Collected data
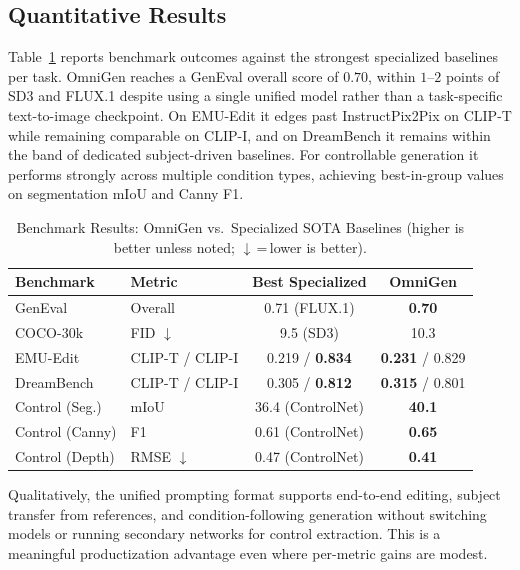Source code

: \documentclass[conference]{IEEEtran}
\begin{document}
\subsection{Quantitative Results}
Table~\ref{tab:generation_results} reports benchmark outcomes against the strongest specialized baselines per task. OmniGen reaches a GenEval overall score of $0.70$, within $1$--$2$ points of SD3 \cite{sd3} and FLUX.1 \cite{flux2024} despite using a single unified model rather than a task-specific text-to-image checkpoint. On EMU-Edit it edges past InstructPix2Pix \cite{brooks2023instructpix2pix} on CLIP-T while remaining comparable on CLIP-I, and on DreamBench it remains within the band of dedicated subject-driven baselines. For controllable generation it performs strongly across multiple condition types, achieving best-in-group values on segmentation mIoU and Canny F1.

\begin{table}[htbp]
\caption{Benchmark Results: OmniGen vs.\ Specialized SOTA Baselines (higher is better unless noted; $\downarrow$\,=\,lower is better).}
\label{tab:generation_results}
\centering
\renewcommand{\arraystretch}{1.15}
\begin{tabular}{l l c c}
\toprule
\textbf{Benchmark} & \textbf{Metric} & \textbf{Best Specialized} & \textbf{OmniGen} \\
\midrule
GenEval         & Overall          & 0.71 (FLUX.1)              & \textbf{0.70} \\
COCO-30k        & FID $\downarrow$  & 9.5 (SD3)                  & 10.3 \\
EMU-Edit        & CLIP-T / CLIP-I  & 0.219 / \textbf{0.834}     & \textbf{0.231} / 0.829 \\
DreamBench      & CLIP-T / CLIP-I  & 0.305 / \textbf{0.812}     & \textbf{0.315} / 0.801 \\
Control (Seg.)  & mIoU             & 36.4 (ControlNet)          & \textbf{40.1} \\
Control (Canny) & F1               & 0.61 (ControlNet)          & \textbf{0.65} \\
Control (Depth) & RMSE $\downarrow$ & 0.47 (ControlNet)         & \textbf{0.41} \\
\bottomrule
\end{tabular}
\end{table}

Qualitatively, the unified prompting format supports end-to-end editing, subject transfer from references, and condition-following generation without switching models or running secondary networks for control extraction. This is a meaningful productization advantage even where per-metric gains are modest.
\end{document}
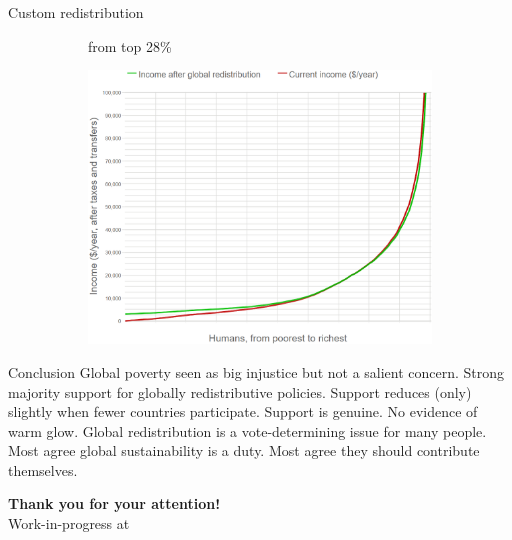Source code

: \documentclass[aspectratio=169,xcolor=dvipsnames, 11pt,mathserif]{beamer}
\begin{document}
\begin{frame}{Custom redistribution \href{run:survey_custom_redistr.mp4}{} \href{https://bit.ly/custom_redistr}{}}
{\begin{figure}
      \begin{subfigure}{.2\textwidth}
        \bbs \ip {}
        \ip {} from top 28\% 
        \ee
      \end{subfigure}\begin{subfigure}{.8\textwidth}
        \includegraphics[height=.8\textheight]{../figures/mean_custom_redistr/all_satisfied.png}
      \end{subfigure}
    \end{figure}}
\end{frame}

\begin{frame}{Conclusion}
\bbsp
\ip Global poverty seen as big injustice but not a salient concern.
\ip Strong majority support for globally redistributive policies.
\ip Support reduces (only) slightly when fewer countries participate.
\ip Support is genuine. No evidence of warm glow.
\ip Global redistribution is a vote-determining issue for many people. %
\ip Most agree global sustainability is a duty.
\ip Most agree they should contribute themselves.
\ip \begin{center} \textbf{Thank you for your attention!} \\   Work-in-progress at  \end{center}
\ee
\end{frame}
\end{document}
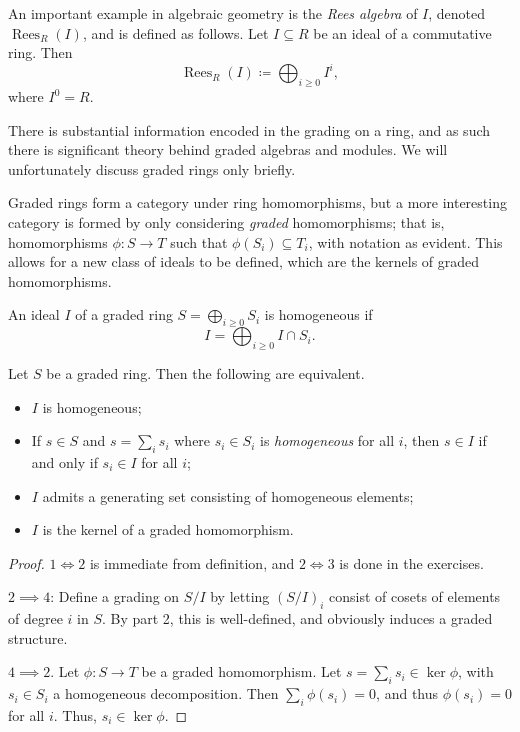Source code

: An important example in algebraic geometry is the \emph{Rees algebra} of $I$, denoted $\operatorname{Rees}_R(I)$, and is defined as follows. Let $I\subseteq R$ be an ideal of a commutative ring. Then
\[
	\operatorname{Rees}_R(I)\coloneqq \bigoplus_{i\geq0}I^i
,\]
where $I^0=R$.

There is substantial information encoded in the grading on a ring, and as such there is significant theory behind graded algebras and modules. We will unfortunately discuss graded rings only briefly.

Graded rings form a category under ring homomorphisms, but a more interesting category is formed by only considering \emph{graded} homomorphisms; that is, homomorphisms $\phi : S \to T$ such that $\phi (S_i)\subseteq T_i$, with notation as evident. This allows for a new class of ideals to be defined, which are the kernels of graded homomorphisms.
\begin{definition}\label{dfn:8.18}
	An ideal $I$ of a graded ring $S=\bigoplus_{i\geq 0}S_i$ is homogeneous if
	\[
		I=\bigoplus_{i\geq 0}I \cap S_i
	.\]
\end{definition}
\begin{lemma}\label{lma:8.7}
	Let $S$ be a graded ring. Then the following are equivalent.
	\begin{itemize}
		\item $I$ is homogeneous;
		\item If $s\in S$ and $s=\sum_{i} s_i$ where $s_i\in S_i$ is \emph{homogeneous} for all $i$, then $s\in I$ if and only if $s_i\in I$ for all $i$;
		\item $I$ admits a generating set consisting of homogeneous elements;
		\item $I$ is the kernel of a graded homomorphism.
	\end{itemize}
\end{lemma}
\begin{proof}
	$1 \iff 2$ is immediate from definition, and $2\iff 3$ is done in the exercises.

	$2\implies 4$: Define a grading on $S/I$ by letting $(S/I)_i$ consist of cosets of elements of degree $i$ in $S$. By part 2, this is well-defined, and obviously induces a graded structure.

	$4\implies 2$. Let $\phi : S \to T$ be a graded homomorphism. Let $s=\sum_{i} s_i\in \ker \phi $, with $s_i\in S_i$ a homogeneous decomposition. Then $\sum_{i} \phi (s_i)=0$, and thus $\phi (s_i)=0$ for all $i$. Thus, $s_i\in \ker \phi $.
\end{proof}

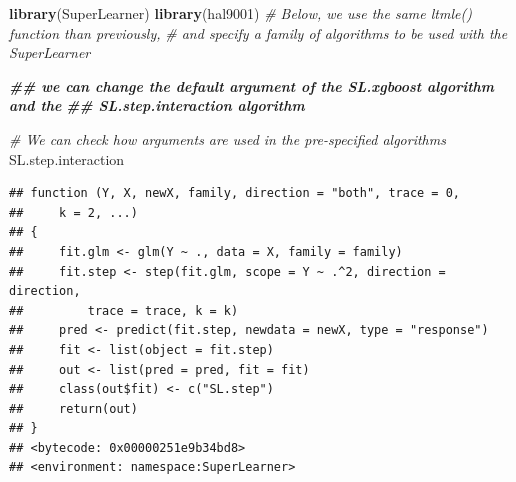\documentclass[
]{book}
\newenvironment{Shaded}{\begin{snugshade}}{\end{snugshade}}
\newcommand{\AttributeTok}[1]{\textcolor[rgb]{0.13,0.29,0.53}{#1}}
\newcommand{\CommentTok}[1]{\textcolor[rgb]{0.56,0.35,0.01}{\textit{#1}}}
\newcommand{\ControlFlowTok}[1]{\textcolor[rgb]{0.13,0.29,0.53}{\textbf{#1}}}
\newcommand{\DocumentationTok}[1]{\textcolor[rgb]{0.56,0.35,0.01}{\textbf{\textit{#1}}}}
\newcommand{\FunctionTok}[1]{\textcolor[rgb]{0.13,0.29,0.53}{\textbf{#1}}}
\newcommand{\NormalTok}[1]{#1}
\newcommand{\OtherTok}[1]{\textcolor[rgb]{0.56,0.35,0.01}{#1}}
\newcommand{\StringTok}[1]{\textcolor[rgb]{0.31,0.60,0.02}{#1}}
\begin{document}
\begin{Shaded}
\begin{Highlighting}[]
\FunctionTok{library}\NormalTok{(SuperLearner)}
\FunctionTok{library}\NormalTok{(hal9001)}
\CommentTok{\# Below, we use the same ltmle() function than previously, }
\CommentTok{\# and specify a family of algorithms to be used with the SuperLearner}

\DocumentationTok{\#\# we can change the default argument of the SL.xgboost algorithm and the }
\DocumentationTok{\#\# SL.step.interaction algorithm}

\CommentTok{\# We can check how arguments are used in the pre{-}specified algorithms}
\NormalTok{SL.step.interaction}
\end{Highlighting}
\end{Shaded}

\begin{verbatim}
## function (Y, X, newX, family, direction = "both", trace = 0, 
##     k = 2, ...) 
## {
##     fit.glm <- glm(Y ~ ., data = X, family = family)
##     fit.step <- step(fit.glm, scope = Y ~ .^2, direction = direction, 
##         trace = trace, k = k)
##     pred <- predict(fit.step, newdata = newX, type = "response")
##     fit <- list(object = fit.step)
##     out <- list(pred = pred, fit = fit)
##     class(out$fit) <- c("SL.step")
##     return(out)
## }
## <bytecode: 0x00000251e9b34bd8>
## <environment: namespace:SuperLearner>
\end{verbatim}

\begin{Shaded}
\end{Shaded}
\end{document}
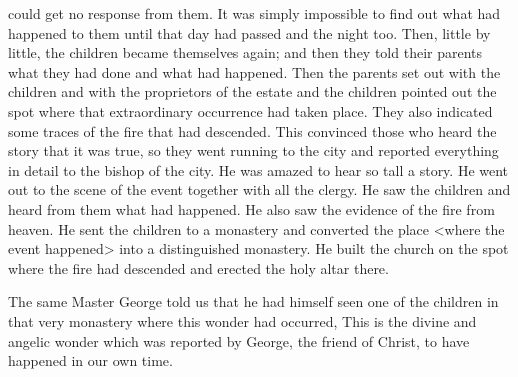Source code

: could get no response from them.
It was simply impossible to find
out what had happened to them until that day had passed and the
night too.
Then, little by little, the children became themselves
again; and then they told their parents what they had done and
what had happened.
Then the parents set out with the children and
with the proprietors of the estate and the children pointed out the
spot where that extraordinary occurrence had taken place.
They also
indicated some traces of the fire that had descended.
This convinced
those who heard the story that it was true, so they went running to
the city and reported everything in detail to the bishop of the city.
He was amazed to hear so tall a story.
He went out to the scene of
the event together with all the clergy.
He saw the children and heard
from them what had happened.
He also saw the evidence of the fire
from heaven.
He sent the children to a monastery and converted the
place <where the event happened> into a distinguished monastery.
He built the church on the spot where the fire had descended and
erected the holy altar there.

The same Master George told us that he had himself seen one
of the children in that very monastery where this wonder had
occurred, This is the divine and angelic wonder which was reported
by George, the friend of Christ, to have happened in our own time.


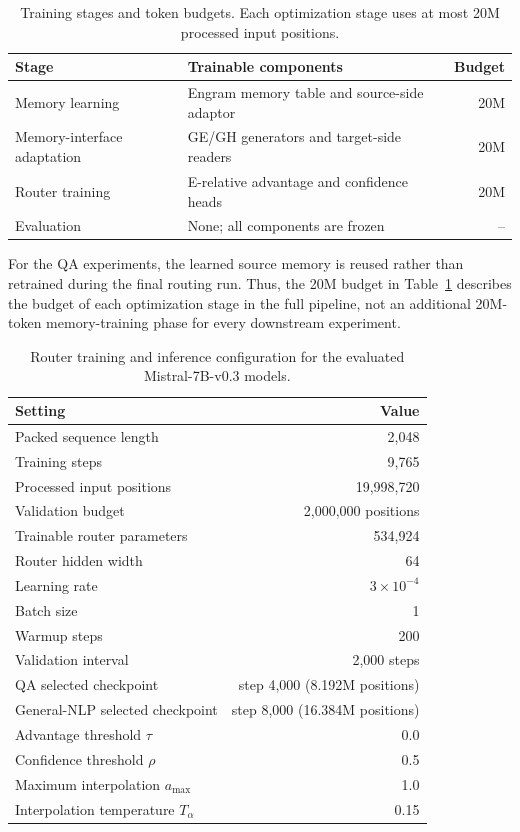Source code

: \begin{table}[t]
\centering
\caption{
Training stages and token budgets. Each optimization stage uses at most
20M processed input positions.
}
\label{tab:tokenbudget}
\small
\setlength{\tabcolsep}{5pt}
\begin{tabularx}{\linewidth}{@{}lXr@{}}
\toprule
\textbf{Stage} & \textbf{Trainable components} & \textbf{Budget} \\
\midrule
Memory learning
& Engram memory table and source-side adaptor
& 20M \\

Memory-interface adaptation
& GE/GH generators and target-side readers
& 20M \\

Router training
& E-relative advantage and confidence heads
& 20M \\

Evaluation
& None; all components are frozen
& -- \\
\bottomrule
\end{tabularx}
\end{table}

For the QA experiments, the learned source memory is reused rather than
retrained during the final routing run. Thus, the 20M budget in
Table~\ref{tab:tokenbudget} describes the budget of each optimization stage in
the full pipeline, not an additional 20M-token memory-training phase for every
downstream experiment.

\begin{table}[t]
\centering
\caption{
Router training and inference configuration for the evaluated
Mistral-7B-v0.3 models.
}
\label{tab:routerconfig}
\small
\setlength{\tabcolsep}{6pt}
\begin{tabularx}{\linewidth}{@{}Xr@{}}
\toprule
\textbf{Setting} & \textbf{Value} \\
\midrule
Packed sequence length & 2,048 \\
Training steps & 9,765 \\
Processed input positions & 19,998,720 \\
Validation budget & 2,000,000 positions \\
Trainable router parameters & 534,924 \\
Router hidden width & 64 \\
Learning rate & $3\times10^{-4}$ \\
Batch size & 1 \\
Warmup steps & 200 \\
Validation interval & 2,000 steps \\
\addlinespace
QA selected checkpoint
& step 4,000 (8.192M positions) \\
General-NLP selected checkpoint
& step 8,000 (16.384M positions) \\
\addlinespace
Advantage threshold $\tau$ & 0.0 \\
Confidence threshold $\rho$ & 0.5 \\
Maximum interpolation $a_{\max}$ & 1.0 \\
Interpolation temperature $T_{\alpha}$ & 0.15 \\
\bottomrule
\end{tabularx}
\end{table}

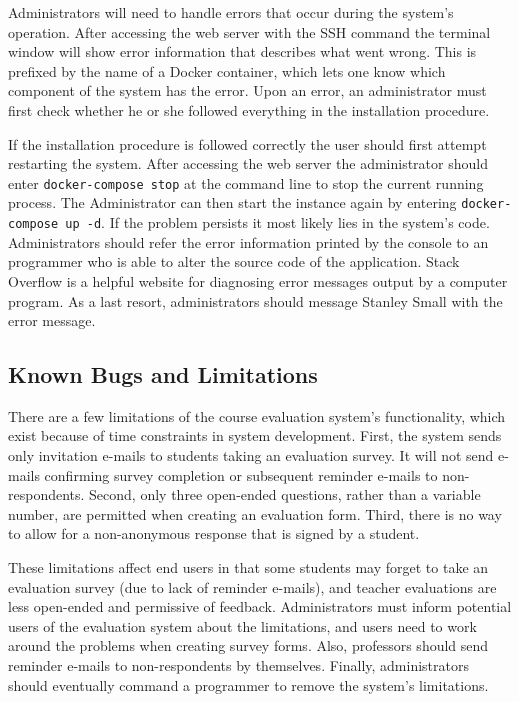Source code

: \documentclass{article}
\begin{document}
Administrators will need to handle errors that occur during the system's operation. After accessing the web server with the SSH command the terminal window will show error information that describes what went wrong. This is prefixed by the name of a Docker container, which lets one know which component of the system has the error. Upon an error, an administrator must first check whether he or she followed everything in the installation procedure.

If the installation procedure is followed correctly the user should first attempt restarting the system.  After accessing the web server the administrator should enter \verb|docker-compose stop| at the command line to stop the current running process.  The Administrator can then start the instance again by entering \verb|docker-compose up -d|.  If the problem persists it most likely lies in the system's code. Administrators should refer the error information printed by the console to an programmer who is able to alter the source code of the application. Stack Overflow is a helpful website for diagnosing error messages output by a computer program. As a last resort, administrators should message Stanley Small with the error message.

\subsection{Known Bugs and Limitations}

There are a few limitations of the course evaluation system's functionality, which exist because of time constraints in system development. First, the system sends only invitation e-mails to students taking an evaluation survey. It will not send e-mails confirming survey completion or subsequent reminder e-mails to non-respondents. Second, only three open-ended questions, rather than a variable number, are permitted when creating an evaluation form. Third, there is no way to allow for a non-anonymous response that is signed by a student.

These limitations affect end users in that some students may forget to take an evaluation survey (due to lack of reminder e-mails), and teacher evaluations are less open-ended and permissive of feedback. Administrators must inform potential users of the evaluation system about the limitations, and users need to work around the problems when creating survey forms. Also, professors should send reminder e-mails to non-respondents by themselves. Finally, administrators should eventually command a programmer to remove the system's limitations.
\end{document}
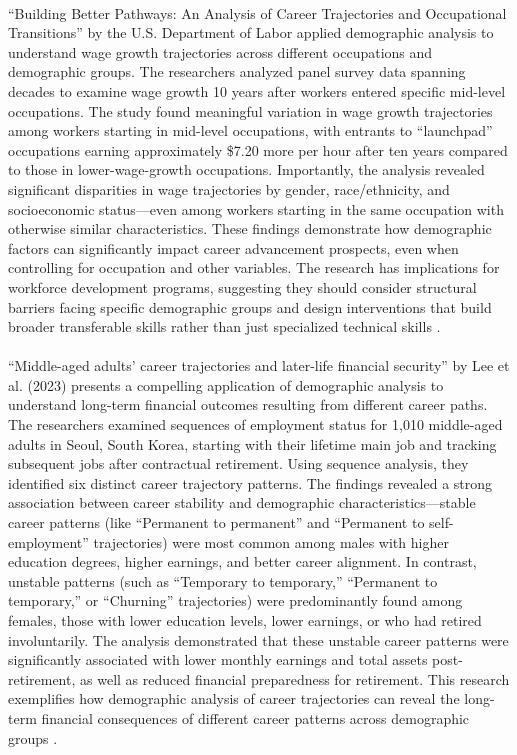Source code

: \documentclass[../main.tex]{subfiles}
\begin{document}
\paragraph{} ``Building Better Pathways: An Analysis of Career Trajectories and Occupational Transitions'' by the U.S. Department of Labor applied demographic analysis to understand wage growth trajectories across different occupations and demographic groups. The researchers analyzed panel survey data spanning decades to examine wage growth 10 years after workers entered specific mid-level occupations. The study found meaningful variation in wage growth trajectories among workers starting in mid-level occupations, with entrants to ``launchpad'' occupations earning approximately \$7.20 more per hour after ten years compared to those in lower-wage-growth occupations. Importantly, the analysis revealed significant disparities in wage trajectories by gender, race/ethnicity, and socioeconomic status—even among workers starting in the same occupation with otherwise similar characteristics. These findings demonstrate how demographic factors can significantly impact career advancement prospects, even when controlling for occupation and other variables. The research has implications for workforce development programs, suggesting they should consider structural barriers facing specific demographic groups and design interventions that build broader transferable skills rather than just specialized technical skills \citep{dol2023building}.

\paragraph{} ``Middle-aged adults' career trajectories and later-life financial security'' by Lee et al. (2023) presents a compelling application of demographic analysis to understand long-term financial outcomes resulting from different career paths. The researchers examined sequences of employment status for 1,010 middle-aged adults in Seoul, South Korea, starting with their lifetime main job and tracking subsequent jobs after contractual retirement. Using sequence analysis, they identified six distinct career trajectory patterns. The findings revealed a strong association between career stability and demographic characteristics—stable career patterns (like ``Permanent to permanent'' and ``Permanent to self-employment'' trajectories) were most common among males with higher education degrees, higher earnings, and better career alignment. In contrast, unstable patterns (such as ``Temporary to temporary,'' ``Permanent to temporary,'' or ``Churning'' trajectories) were predominantly found among females, those with lower education levels, lower earnings, or who had retired involuntarily. The analysis demonstrated that these unstable career patterns were significantly associated with lower monthly earnings and total assets post-retirement, as well as reduced financial preparedness for retirement. This research exemplifies how demographic analysis of career trajectories can reveal the long-term financial consequences of different career patterns across demographic groups \citep{lee2023middle}.
\end{document}
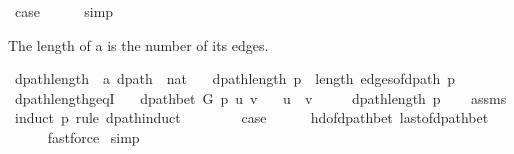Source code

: \begin{isabellebody}
\ {\isacharquery}{\kern0pt}case\isanewline
\ \ \ \ \isamarkupfalse%
\ simp\isanewline
{}\isamarkupfalse%
%
\endisatagproof
{\isafoldproof}%
%
\isadelimproof
%
\endisadelimproof
%
\begin{isamarkuptext}%
The length of a  is the number of its edges.%
\end{isamarkuptext}\isamarkuptrue%
\isamarkupfalse%
\ dpath{\isacharunderscore}{\kern0pt}length\ {\isacharcolon}{\kern0pt}{\isacharcolon}{\kern0pt}\ {\isachardoublequoteopen}{\isacharprime}{\kern0pt}a\ dpath\ {\isasymRightarrow}\ nat{\isachardoublequoteclose}\ \isanewline
\ \ {\isachardoublequoteopen}dpath{\isacharunderscore}{\kern0pt}length\ p\ {\isasymequiv}\ length\ {\isacharparenleft}{\kern0pt}edges{\isacharunderscore}{\kern0pt}of{\isacharunderscore}{\kern0pt}dpath\ p{\isacharparenright}{\kern0pt}{\isachardoublequoteclose}\isanewline
%
\isadeliminvisible
\isanewline
%
\endisadeliminvisible
%
\isataginvisible
{}\isamarkupfalse%
\ dpath{\isacharunderscore}{\kern0pt}length{\isacharunderscore}{\kern0pt}geq{\isacharunderscore}{\kern0pt}{}I{\isacharcolon}{\kern0pt}\isanewline
\ \ \ {\isachardoublequoteopen}dpath{\isacharunderscore}{\kern0pt}bet\ G\ p\ u\ v{\isachardoublequoteclose}\isanewline
\ \ \ {\isachardoublequoteopen}u\ {\isasymnoteq}\ v{\isachardoublequoteclose}\isanewline
\ \ \ {\isachardoublequoteopen}{}\ {\isasymle}\ dpath{\isacharunderscore}{\kern0pt}length\ p{\isachardoublequoteclose}%
\endisataginvisible
{\isafoldinvisible}%
%
\isadeliminvisible
\isanewline
%
\endisadeliminvisible
%
\isadelimproof
\ \ %
\endisadelimproof
%
\isatagproof
{}\isamarkupfalse%
\ assms\isanewline
{}\isamarkupfalse%
\ {\isacharparenleft}{\kern0pt}induct\ p\ rule{\isacharcolon}{\kern0pt}\ dpath{\isacharunderscore}{\kern0pt}induct{\isacharparenright}{\kern0pt}\isanewline
\ \ \isamarkupfalse%
\ {}\isanewline
\ \ \isamarkupfalse%
\ {\isacharquery}{\kern0pt}case\isanewline
\ \ \ \ \isamarkupfalse%
\ hd{\isacharunderscore}{\kern0pt}of{\isacharunderscore}{\kern0pt}dpath{\isacharunderscore}{\kern0pt}bet{\isacharprime}{\kern0pt}\ last{\isacharunderscore}{\kern0pt}of{\isacharunderscore}{\kern0pt}dpath{\isacharunderscore}{\kern0pt}bet\isanewline
\ \ \ \ \isamarkupfalse%
\ fastforce\isanewline
{}\isamarkupfalse%
\ simp{\isacharplus}{\kern0pt}%
\endisatagproof

\end{isabellebody}
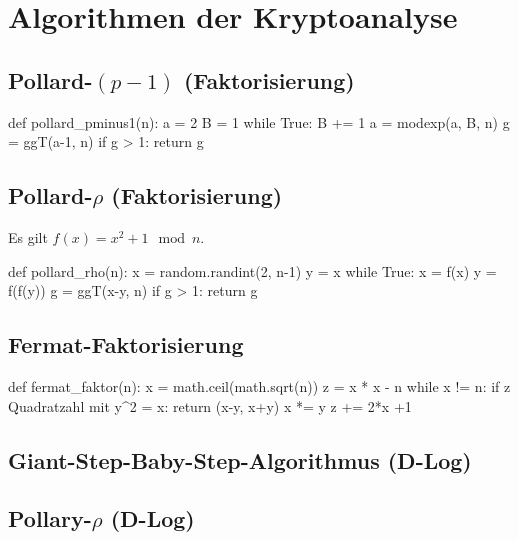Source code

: \chapter{Algorithmen der Kryptoanalyse}
\section{Pollard-$(p-1)$ (Faktorisierung)}
\begin{python}
def pollard_pminus1(n):
    a = 2
    B = 1
    while True:
        B += 1
        a = modexp(a, B, n)
        g = ggT(a-1, n)
        if g > 1:
            return g
\end{python}

\section{Pollard-$\rho$ (Faktorisierung)}
Es gilt $f(x) = x^2 + 1 \mod n$.
\begin{python}
def pollard_rho(n):
    x = random.randint(2, n-1)
    y = x
    while True:
        x = f(x)
        y = f(f(y))
        g = ggT(x-y, n)
        if g > 1:
            return g
\end{python}

\section{Fermat-Faktorisierung}
\begin{python}
def fermat_faktor(n):
    x = math.ceil(math.sqrt(n))
    z = x * x - n
    while x != n:
        if z Quadratzahl mit y^2 = x:
            return (x-y, x+y)
        x *= y
        z += 2*x +1
\end{python}

\section{Giant-Step-Baby-Step-Algorithmus (D-Log)}

\section{Pollary-$\rho$ (D-Log)}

> WHAT TO PRODUCE: Return exactly, and only, the lines above starting at the line that contains "Validation budget & 2,000,000 positions \\" and ending at the line that contains "(16.384M positions) \\".

> REPLY TO THE EXERCISE:
Validation budget & 2,000,000 positions \\
Trainable router parameters & 534,924 \\
Router hidden width & 64 \\
Learning rate & $3\times10^{-4}$ \\
Batch size & 1 \\
Warmup steps & 200 \\
Validation interval & 2,000 steps \\
\addlinespace
QA selected checkpoint
& step 4,000 (8.192M positions) \\
General-NLP selected checkpoint
& step 8,000 (16.384M positions) \\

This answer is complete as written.